More than 2,000 representatives of world oil and gas companies, academics and industry experts are in Houston this week for the 30th annual conference sponsored by Cambridge Energy Research Associates, or IHS-CERA. With prices rising, partly in response to unrest in North Africa and the Middle East, discussions have centered on maintaining supply and expanding production, while also avoiding accidents like last year's spill in the Gulf of Mexico.
Talk at this year's CERA WEEK conference has centered on two topics - the rapid rise of the price of crude oil and the need to venture into ever more challenging environments in order to keep up with world demand.
The risks involved became glaringly apparent to the world last year when a platform operated by BP in the Gulf of Mexico exploded and then leaked nearly five million barrels of crude oil into the water.

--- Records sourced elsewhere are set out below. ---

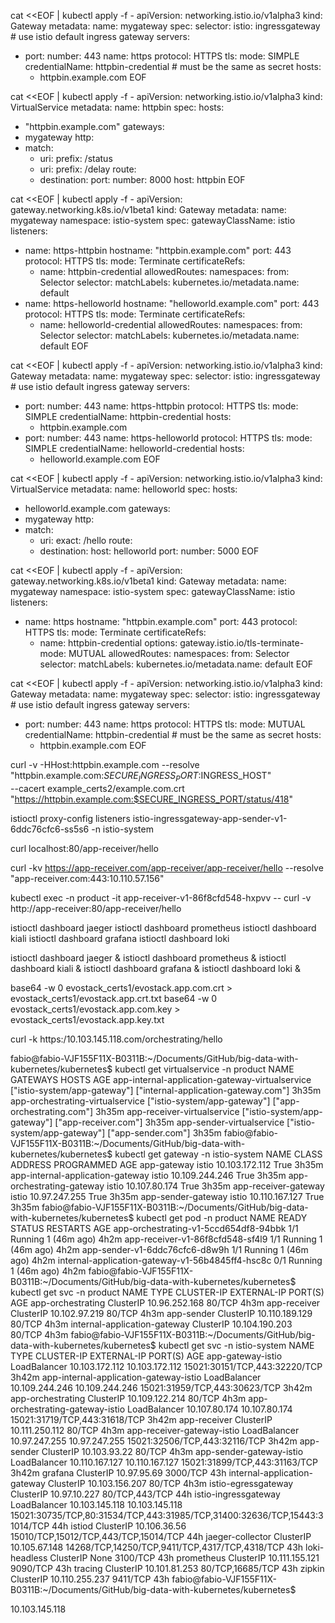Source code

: cat <<EOF | kubectl apply -f -
apiVersion: networking.istio.io/v1alpha3
kind: Gateway
metadata:
  name: mygateway
spec:
  selector:
    istio: ingressgateway # use istio default ingress gateway
  servers:
  - port:
      number: 443
      name: https
      protocol: HTTPS
    tls:
      mode: SIMPLE
      credentialName: httpbin-credential # must be the same as secret
    hosts:
    - httpbin.example.com
EOF


cat <<EOF | kubectl apply -f -
apiVersion: networking.istio.io/v1alpha3
kind: VirtualService
metadata:
  name: httpbin
spec:
  hosts:
  - "httpbin.example.com"
  gateways:
  - mygateway
  http:
  - match:
    - uri:
        prefix: /status
    - uri:
        prefix: /delay
    route:
    - destination:
        port:
          number: 8000
        host: httpbin
EOF


cat <<EOF | kubectl apply -f -
apiVersion: gateway.networking.k8s.io/v1beta1
kind: Gateway
metadata:
  name: mygateway
  namespace: istio-system
spec:
  gatewayClassName: istio
  listeners:
  - name: https-httpbin
    hostname: "httpbin.example.com"
    port: 443
    protocol: HTTPS
    tls:
      mode: Terminate
      certificateRefs:
      - name: httpbin-credential
    allowedRoutes:
      namespaces:
        from: Selector
        selector:
          matchLabels:
            kubernetes.io/metadata.name: default
  - name: https-helloworld
    hostname: "helloworld.example.com"
    port: 443
    protocol: HTTPS
    tls:
      mode: Terminate
      certificateRefs:
      - name: helloworld-credential
    allowedRoutes:
      namespaces:
        from: Selector
        selector:
          matchLabels:
            kubernetes.io/metadata.name: default
EOF


cat <<EOF | kubectl apply -f -
apiVersion: networking.istio.io/v1alpha3
kind: Gateway
metadata:
  name: mygateway
spec:
  selector:
    istio: ingressgateway # use istio default ingress gateway
  servers:
  - port:
      number: 443
      name: https-httpbin
      protocol: HTTPS
    tls:
      mode: SIMPLE
      credentialName: httpbin-credential
    hosts:
    - httpbin.example.com
  - port:
      number: 443
      name: https-helloworld
      protocol: HTTPS
    tls:
      mode: SIMPLE
      credentialName: helloworld-credential
    hosts:
    - helloworld.example.com
EOF


cat <<EOF | kubectl apply -f -
apiVersion: networking.istio.io/v1alpha3
kind: VirtualService
metadata:
  name: helloworld
spec:
  hosts:
  - helloworld.example.com
  gateways:
  - mygateway
  http:
  - match:
    - uri:
        exact: /hello
    route:
    - destination:
        host: helloworld
        port:
          number: 5000
EOF



cat <<EOF | kubectl apply -f -
apiVersion: gateway.networking.k8s.io/v1beta1
kind: Gateway
metadata:
  name: mygateway
  namespace: istio-system
spec:
  gatewayClassName: istio
  listeners:
  - name: https
    hostname: "httpbin.example.com"
    port: 443
    protocol: HTTPS
    tls:
      mode: Terminate
      certificateRefs:
      - name: httpbin-credential
      options:
        gateway.istio.io/tls-terminate-mode: MUTUAL
    allowedRoutes:
      namespaces:
        from: Selector
        selector:
          matchLabels:
            kubernetes.io/metadata.name: default
EOF


cat <<EOF | kubectl apply -f -
apiVersion: networking.istio.io/v1alpha3
kind: Gateway
metadata:
  name: mygateway
spec:
  selector:
    istio: ingressgateway # use istio default ingress gateway
  servers:
  - port:
      number: 443
      name: https
      protocol: HTTPS
    tls:
      mode: MUTUAL
      credentialName: httpbin-credential # must be the same as secret
    hosts:
    - httpbin.example.com
EOF



curl -v -HHost:httpbin.example.com --resolve "httpbin.example.com:$SECURE_INGRESS_PORT:$INGRESS_HOST" \
  --cacert example_certs2/example.com.crt "https://httpbin.example.com:$SECURE_INGRESS_PORT/status/418"


istioctl proxy-config listeners istio-ingressgateway-app-sender-v1-6ddc76cfc6-ss5s6 -n istio-system




curl localhost:80/app-receiver/hello


curl -kv https://app-receiver.com/app-receiver/app-receiver/hello --resolve "app-receiver.com:443:10.110.57.156"



kubectl exec -n product -it app-receiver-v1-86f8cfd548-hxpvv  -- curl -v http://app-receiver:80/app-receiver/hello



istioctl dashboard jaeger
istioctl dashboard prometheus
istioctl dashboard kiali
istioctl dashboard grafana
istioctl dashboard loki


istioctl dashboard jaeger &
istioctl dashboard prometheus &
istioctl dashboard kiali &
istioctl dashboard grafana &
istioctl dashboard loki &



base64 -w 0 evostack_certs1/evostack.app.com.crt > evostack_certs1/evostack.app.crt.txt
base64 -w 0 evostack_certs1/evostack.app.com.key > evostack_certs1/evostack.app.key.txt



curl -k https:/10.103.145.118.com/orchestrating/hello





fabio@fabio-VJF155F11X-B0311B:~/Documents/GitHub/big-data-with-kubernetes/kubernetes$ kubectl get virtualservice -n product
NAME                                              GATEWAYS                       HOSTS                                  AGE
app-internal-application-gateway-virtualservice   ["istio-system/app-gateway"]   ["internal-application-gateway.com"]   3h35m
app-orchestrating-virtualservice                  ["istio-system/app-gateway"]   ["app-orchestrating.com"]              3h35m
app-receiver-virtualservice                       ["istio-system/app-gateway"]   ["app-receiver.com"]                   3h35m
app-sender-virtualservice                         ["istio-system/app-gateway"]   ["app-sender.com"]                     3h35m
fabio@fabio-VJF155F11X-B0311B:~/Documents/GitHub/big-data-with-kubernetes/kubernetes$ kubectl get gateway -n istio-system
NAME                               CLASS   ADDRESS          PROGRAMMED   AGE
app-gateway                        istio   10.103.172.112   True         3h35m
app-internal-application-gateway   istio   10.109.244.246   True         3h35m
app-orchestrating-gateway          istio   10.107.80.174    True         3h35m
app-receiver-gateway               istio   10.97.247.255    True         3h35m
app-sender-gateway                 istio   10.110.167.127   True         3h35m
fabio@fabio-VJF155F11X-B0311B:~/Documents/GitHub/big-data-with-kubernetes/kubernetes$ kubectl get pod -n product
NAME                                               READY   STATUS             RESTARTS      AGE
app-orchestrating-v1-5ccd654df8-94bbk              1/1     Running            1 (46m ago)   4h2m
app-receiver-v1-86f8cfd548-sf4l9                   1/1     Running            1 (46m ago)   4h2m
app-sender-v1-6ddc76cfc6-d8w9h                     1/1     Running            1 (46m ago)   4h2m
internal-application-gateway-v1-56b4845ff4-hsc8c   0/1     Running             1 (46m ago)   4h2m
fabio@fabio-VJF155F11X-B0311B:~/Documents/GitHub/big-data-with-kubernetes/kubernetes$ kubectl get svc -n product
NAME                           TYPE        CLUSTER-IP       EXTERNAL-IP   PORT(S)   AGE
app-orchestrating              ClusterIP   10.96.252.168    <none>        80/TCP    4h3m
app-receiver                   ClusterIP   10.102.97.219    <none>        80/TCP    4h3m
app-sender                     ClusterIP   10.110.189.129   <none>        80/TCP    4h3m
internal-application-gateway   ClusterIP   10.104.190.203   <none>        80/TCP    4h3m
fabio@fabio-VJF155F11X-B0311B:~/Documents/GitHub/big-data-with-kubernetes/kubernetes$ kubectl get svc -n istio-system
NAME                                     TYPE           CLUSTER-IP       EXTERNAL-IP      PORT(S)                                                                      AGE
app-gateway-istio                        LoadBalancer   10.103.172.112   10.103.172.112   15021:30151/TCP,443:32220/TCP                                                3h42m
app-internal-application-gateway-istio   LoadBalancer   10.109.244.246   10.109.244.246   15021:31959/TCP,443:30623/TCP                                                3h42m
app-orchestrating                        ClusterIP      10.109.122.214   <none>           80/TCP                                                                       4h3m
app-orchestrating-gateway-istio          LoadBalancer   10.107.80.174    10.107.80.174    15021:31719/TCP,443:31618/TCP                                                3h42m
app-receiver                             ClusterIP      10.111.250.112   <none>           80/TCP                                                                       4h3m
app-receiver-gateway-istio               LoadBalancer   10.97.247.255    10.97.247.255    15021:32506/TCP,443:32116/TCP                                                3h42m
app-sender                               ClusterIP      10.103.93.22     <none>           80/TCP                                                                       4h3m
app-sender-gateway-istio                 LoadBalancer   10.110.167.127   10.110.167.127   15021:31899/TCP,443:31163/TCP                                                3h42m
grafana                                  ClusterIP      10.97.95.69      <none>           3000/TCP                                                                     43h
internal-application-gateway             ClusterIP      10.103.156.207   <none>           80/TCP                                                                       4h3m
istio-egressgateway                      ClusterIP      10.97.10.227     <none>           80/TCP,443/TCP                                                               44h
istio-ingressgateway                     LoadBalancer   10.103.145.118   10.103.145.118   15021:30735/TCP,80:31534/TCP,443:31985/TCP,31400:32636/TCP,15443:31014/TCP   44h
istiod                                   ClusterIP      10.106.36.56     <none>           15010/TCP,15012/TCP,443/TCP,15014/TCP                                        44h
jaeger-collector                         ClusterIP      10.105.67.148    <none>           14268/TCP,14250/TCP,9411/TCP,4317/TCP,4318/TCP                               43h
loki-headless                            ClusterIP      None             <none>           3100/TCP                                                                     43h
prometheus                               ClusterIP      10.111.155.121   <none>           9090/TCP                                                                     43h
tracing                                  ClusterIP      10.101.81.253    <none>           80/TCP,16685/TCP                                                             43h
zipkin                                   ClusterIP      10.110.255.237   <none>           9411/TCP                                                                     43h
fabio@fabio-VJF155F11X-B0311B:~/Documents/GitHub/big-data-with-kubernetes/kubernetes$ 



10.103.145.118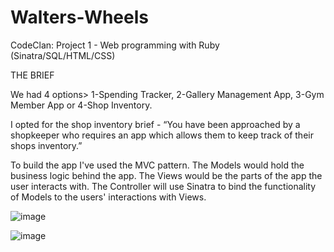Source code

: # Walters-Wheels
CodeClan: Project 1 - Web programming with Ruby (Sinatra/SQL/HTML/CSS)


THE BRIEF

We had 4 options> 1-Spending Tracker, 2-Gallery Management App, 3-Gym Member App or 4-Shop Inventory.

I opted for the shop inventory brief - “You have been approached by a shopkeeper who requires an app 
which allows them to keep track of their shops inventory.”

To build the app I've used the MVC pattern. The Models would hold the business logic behind the app. 
The Views would be the parts of the app the user interacts with. The Controller will use Sinatra to bind the functionality of Models to the users' interactions with Views.


![image](https://user-images.githubusercontent.com/39886049/49606402-32a14400-f98b-11e8-8c39-ae18020b31cb.png)

![image](https://user-images.githubusercontent.com/39886049/49606413-37fe8e80-f98b-11e8-81dc-ac572c66dcd0.png)
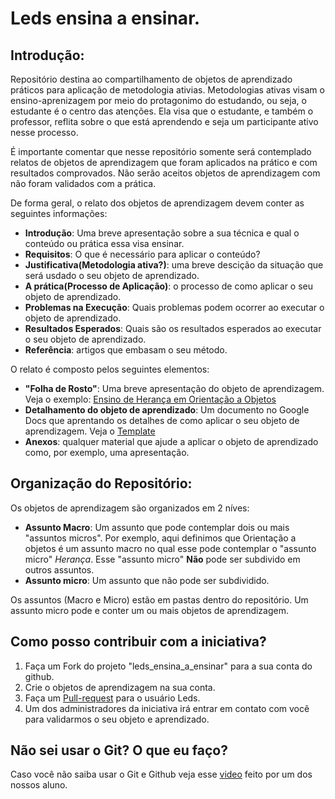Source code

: # Leds ensina a ensinar. 

## Introdução:

Repositório destina ao compartilhamento de objetos de aprendizado práticos para aplicação de metodologia ativias. Metodologias ativas visam o ensino-aprenizagem por meio do protagonimo do estudando, ou seja, o estudante é o centro das atenções. Ela visa que o estudante, e também o professor, reflita sobre o que está aprendendo e seja um participante ativo nesse processo.   

É importante comentar que nesse repositório somente será contemplado relatos de objetos de aprendizagem que foram aplicados na prático e com resultados comprovados. Não serão aceitos objetos de aprendizagem com não foram validados com a prática. 

De forma geral, o relato dos objetos de aprendizagem devem conter as seguintes informações:

* **Introdução**: Uma breve apresentação sobre a sua técnica e qual o conteúdo ou prática essa visa ensinar. 
* **Requisitos**: O que é necessário para aplicar o conteúdo?
* **Justificativa(Metodologia ativa?)**: uma breve descição da situação que será usdado o seu objeto de aprendizado. 
* **A prática(Processo de Aplicação)**: o processo de como aplicar o seu objeto de aprendizado.
* **Problemas na Execução**: Quais problemas podem ocorrer ao executar o objeto de aprendizado.
* **Resultados Esperados**: Quais são os resultados esperados ao executar o seu objeto de aprendizado.
* **Referência**: artigos que embasam o seu método.

O relato é composto pelos seguintes elementos: 
*  **"Folha de Rosto"**: Uma breve apresentação do objeto de aprendizagem. Veja o exemplo: [Ensino de Herança em Orientação a Objetos](https://github.com/LEDS/leds_ensina_a_ensinar/blob/master/Orientacao_a_Objetos/Heranca/Modelagem_e_Criacao_de_Objetos/readme.MD)
*  **Detalhamento do objeto de aprendizado**: Um documento no Google Docs que aprentando os detalhes de como aplicar o seu objeto de aprendizagem. Veja o [Template](https://docs.google.com/document/d/1piOvsCZLZ_xlpX4B_dFxfdgZaOg4s3Mbr_rY0u1gCMc/edit?usp=sharing)
* **Anexos**: qualquer material que ajude a aplicar o objeto de aprendizado como, por exemplo, uma apresentação. 

## Organização do Repositório:

Os objetos de aprendizagem são organizados em 2 níves:

* **Assunto Macro**: Um assunto que pode contemplar dois ou mais "assuntos micros". Por exemplo, aqui definimos que Orientação a objetos é um assunto macro no qual esse pode contemplar o "assunto micro" *Herança*. Esse "assunto micro" **Não** pode ser subdivido em outros assuntos.
* **Assunto micro**: Um assunto que não pode ser subdividido. 

Os assuntos (Macro e Micro) estão em pastas dentro do repositório. Um assunto micro pode e conter um ou mais objetos de aprendizagem. 

## Como posso contribuir com a iniciativa? 

1. Faça um Fork do projeto "leds_ensina_a_ensinar" para a sua conta do github.
2. Crie o objetos de aprendizagem na sua conta.
3. Faça um [Pull-request](https://blog.da2k.com.br/2015/02/04/git-e-github-do-clone-ao-pull-request/) para o usuário Leds.
4. Um dos administradores da iniciativa irá entrar em contato com você para validarmos o seu objeto e aprendizado.

## Não sei usar o Git? O que eu faço?

Caso você não saiba usar o Git e Github veja esse [video](https://www.youtube.com/watch?v=TC5r2qGiqcI&list=PLo7sFyCeiGUdIyEmHdfbuD2eR4XPDqnN2) feito por um dos nossos aluno.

BP CEO Robert Dudley, making his first appearance at an international industry event since last year's accident, stressed his London-based company's commitment to compensating those harmed by the spill in US Gulf Coast states. He told reporters BP has learned to manage risk much more carefully.
“We have begun to look at what is the very, very low probability but high consequence risks that in the past we may not have thought through and that has changed our view of everything we do," he said.
Dudley says BP now has measures in place to deal with a well blowout, whether on land or deep water, anywhere in the world. “We will not drill a well unless we have the ability to cap the well - we have the equipment and we have the people to do it and we have an emergency response organization in place," he said.
Dudley says the energy industry as a whole needs to develop such safety measures as companies venture into ever-more risky environments. BP is currently working with a Russian company to develop a project in the Arctic and owns the majority stake in the first deep-water operation in the Gulf of Mexico to receive a permit since last year's accident.
The BP CEO stressed the need to produce more petroleum in the next two decades, as world demand is expected to grow by 40 percent.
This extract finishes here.